Due to #1624 we have to use short tsdb.block-duration=15m
. So, in case any issue happens and thanos-receive is down for >15m remote prometheuses are accumulating data. When connectivity to thanos-receive reestablishes, prometheuses start to send delayed data - which is great. But thanos-receive won't accept that as timestamp is in the past chunk. So, we're getting holes on graphs.
What you expected to happen:
Thanos-receive is able to upload old data to S3.
Note that we cannot do both - upload to S3 from remote locations and also send to remote-write.
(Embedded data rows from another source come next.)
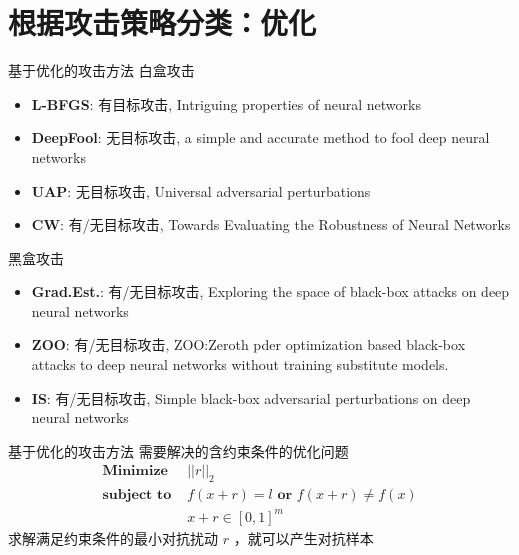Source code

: \section{根据攻击策略分类：优化}


\begin{frame}{基于优化的攻击方法}
    白盒攻击
    \begin{itemize}
        \item \textbf{L-BFGS}: 有目标攻击, Intriguing properties of neural networks
        \item \textbf{DeepFool}: 无目标攻击, a simple and accurate method to fool deep neural networks
        \item \textbf{UAP}: 无目标攻击, Universal adversarial perturbations
        \item \textbf{CW}: 有/无目标攻击, Towards Evaluating the Robustness of Neural Networks
    \end{itemize}

    黑盒攻击
    \begin{itemize}
        \item \textbf{Grad.Est.}: 有/无目标攻击, Exploring the space of black-box attacks on deep neural networks
        \item \textbf{ZOO}: 有/无目标攻击, ZOO:Zeroth pder optimization based black-box attacks to deep neural networks without training substitute models.
        \item \textbf{IS}: 有/无目标攻击, Simple black-box adversarial perturbations on deep neural networks
    \end{itemize}
\end{frame}


\begin{frame}{基于优化的攻击方法}
    需要解决的含约束条件的优化问题
    \begin{equation}
        \begin{aligned}
            \textbf{Minimize }    & ||r||_2 \\
            \textbf{subject to }  & f(x+r)=l \textbf{ or } f(x+r)\neq f(x) \\
                                & x+r \in [0,1]^m
        \end{aligned}
    \end{equation}
    求解满足约束条件的最小对抗扰动 $r$ ，就可以产生对抗样本 
\end{frame}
Because thanos-compact cannot deduplicate such blobs. Which leads to sum() = x2
etc.
These remote prometheuses are running inside k8s on emptyDir
. Switching to just thanos-sidecar (s3 upload) model would lead again to holes on graphs when prometheus pod is restarted. Because sidecar only uploads completed chunk, and we loose WAL in emptyDir
on restart. Another option is to use pvc, but this would bind prometheus to some AZ, as EBS are per-AZ entity. And single AZ could be down.
That's why remote-write model looks so competitive for us.
How to reproduce it (as minimally and precisely as possible):
Shutdown working thanos-receive for >2h, then turn it back on. See that prometheuses uploads stale data, but thanos-receive reject it.